Hedge fund founder: Controversial tax trades were 'completely legal'

Sanjay Shah, the hedge fund founder accused of masterminding a Cum-Ex trading scheme that took £1.4 billion ($1.7 billion) from the Danish government, claimed he thought the transactions were "completely legal."

"I am — or at least, I was — a hardworking and highly successful entrepreneur," Shah said in London court documents filed by his lawyers. Shah, who set up Solo Capital Partners, believed that the Cum-Ex trading scheme was a "structure legitimately traded by international banks" and that "no external party considered otherwise." 

Along with dozens of traders and businesses, Shah is being sued by Danish tax agency Skat in a bid to claw back the billions it was defrauded of through the controversial tax trading strategy that's roiled the European finance industry for years.

Sanjay Shah in 2020
Sanjay Shah in 2020
Christopher Pike/Bloomberg

While the U.K. civil case continues, Shah is in detention in Denmark in a criminal trial and faces years in jail if he's found guilty. Shah, who was arrested in Dubai in 2022 and extradited to Denmark last year, has consistently maintained his innocence. 
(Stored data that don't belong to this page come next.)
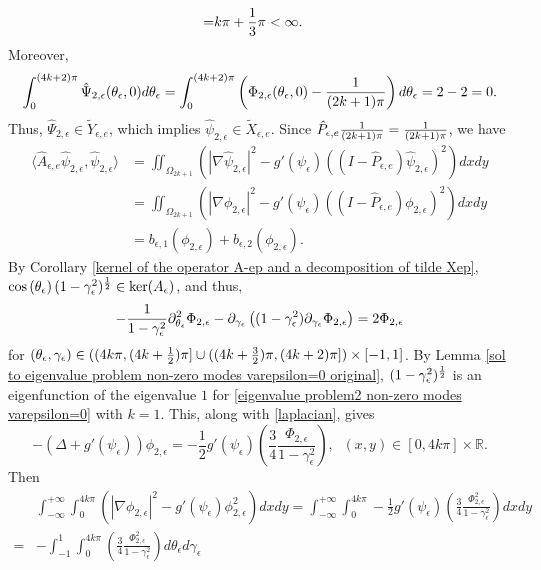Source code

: \documentclass[1 [leqno, 11pt]{amsart}
\numberwithin{equation}{section}
\let\ep=\epsilon
\let\pa=\partial
\def\gep{\gamma_\epsilon}
\begin{document}
\begin{CJK*}{GBK}{song}
\begin{align*}
= &
k\pi+{1\over3}\pi<\infty.
 \end{align*}
 Moreover,
 \begin{align*}
 \int_{0}^{(4k+2)\pi}\hat\Psi_{2,\ep}(\theta_\ep,0)d\theta_\ep=\int_{0}^{(4k+2)\pi}\left(\Phi_{2,\ep}(\theta_\ep,0)-{1\over (2k+1)\pi}\right)d\theta_\ep=2-2
 =0.
 \end{align*}
Thus, $\hat\Psi_{2,\ep}\in\tilde Y_{\ep,e}$, which implies $ \hat{\psi}_{2,\ep}\in \tilde X_{\ep,e}$. Since $\hat{P}_{\ep,e}{1\over (2k+1)\pi}={1\over (2k+1)\pi}$, we have
\begin{align}\nonumber
\langle\hat{A}_{\ep,e} \hat{\psi}_{2,\ep}, \hat{\psi}_{2,\ep}\rangle
&= \iint_{\Omega_{2k+1}} \left( |\nabla \hat{\psi}_{2,\ep}|^2 - g'(\psi_\ep)((I - \hat{P}_{\ep,e})\hat{\psi}_{2,\ep})^2\right) dxdy\\\nonumber
&=\iint_{\Omega_{2k+1}}\left( |\nabla {\phi}_{2,\ep}|^2 - g'(\psi_\ep)((I - \hat{P}_{\ep,e}){\phi}_{2,\ep})^2\right) dxdy\\\label{Aep-psi-2-ep-2}
&=b_{\ep, 1}({\phi}_{2,\ep}) + b_{\ep, 2}({\phi}_{2,\ep}).
\end{align}
 By Corollary  \ref{kernel of  the operator A-ep and a decomposition of tilde Xep},
 $\cos\left(\theta_\ep\right)(1-\gamma_\ep^2)^{1\over2}\in \ker( A_\ep)$,
 and thus,
 \begin{align}\label{hat-psi-4kpi-4k+2pi-2}
-{1\over1-\gamma_\ep^2}\pa_{\theta_\ep}^2\Phi_{2,\ep}-\pa_{\gamma_\ep}\left((1-\gamma_\ep^2)\pa_{\gamma_\ep}\Phi_{2,\ep}\right)
=2\Phi_{2,\ep}
 \end{align}
 for $(\theta_\ep,\gamma_\ep) \in ((4k\pi,(4k+{1\over 2})\pi]\cup((4k+{3\over 2})\pi,(4k+2)\pi])\times[-1,1]$.
  By Lemma
\ref{sol to eigenvalue problem non-zero modes varepsilon=0 original}, $(1-\gamma_\ep^2)^{1\over2}$ is an
 eigenfunction of the eigenvalue $1$ for \eqref{eigenvalue problem2 non-zero modes varepsilon=0} with $k=1$. This, along with \eqref{laplacian}, gives
$$-(\Delta + g'(\psi_\ep)) {\phi}_{2,\ep} = - \frac 1 2 g'(\psi_\ep) \left( \frac 3 4 \frac{{\Phi}_{2,\ep}}{1-\gamma_\ep^2} \right),\;\;(x,y) \in [0, 4k\pi]\times \mathbb{R}.$$
Then
\begin{align}\nonumber
& \int_{-\infty}^{+\infty} \int_0^{4k\pi} \left(|\nabla {\phi}_{2,\ep}|^2 - g'(\psi_\epsilon){\phi}_{2,\ep}^2\right) dx dy  = \int_{-\infty}^{+\infty} \int_0^{4k\pi} - \frac 1 2 g'(\psi_\ep) \left( \frac 3 4 \frac{{\Phi}_{2,\ep}^2}{1-\gamma_\ep^2} \right)dx dy \\\label{b1-odd-term1-2}
= & - \int_{-1}^{1} \int_0^{4k\pi}  \left( \frac 3 4 \frac{{\Phi}_{2,\ep}^2}{1-\gamma_\ep^2} \right)d \theta_\ep d\gep

\end{align}
\end{CJK*}
\end{document}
Cum-Ex was a tax-driven trading strategy in which a global network of bankers, lawyers and agents exploited loopholes on dividend payout laws across Europe to reap duplicate tax refunds. According to Skat, Shah introduced many of his friends, family and associates to the trading strategy to get them involved — including short sellers, stock lenders and brokers. 

Nigel Jones, Shah's lawyer, argued Skat was wrong to suggest that Shah "and a few close associates all got together to cook up the scheme." 

"What is wrong with coming up with an extremely clever scheme and concealing it from your competitors?" Jones said in court documents. These were "natural business responses and developments for a highly motivated, skillful, financial services entrepreneur" like Sanjay Shah.

Similarly, lawyers for Shah's former employees at Solo argued in court filings that they were "intelligent, thoughtful financial professionals with substantial experience in major investment banks and previously unblemished professional reputations" who "at no time" intended to "mislead Skat."

The London trial, which is scheduled to run for over 12 months, will see testimony from several traders, including Shah, as well as tax experts. Lawyers for Skat have argued that the entire process was a fraudulent misrepresentation. 

"The whole purpose of the arrangement was to enable these purported trades without anyone having to pay any money at all," Laurence Rabinowitz, Skat's lawyer, said at the start of the case. "The reality is that steps taken by all participants were prearranged and in fact closely correlated to someone within the Solo group."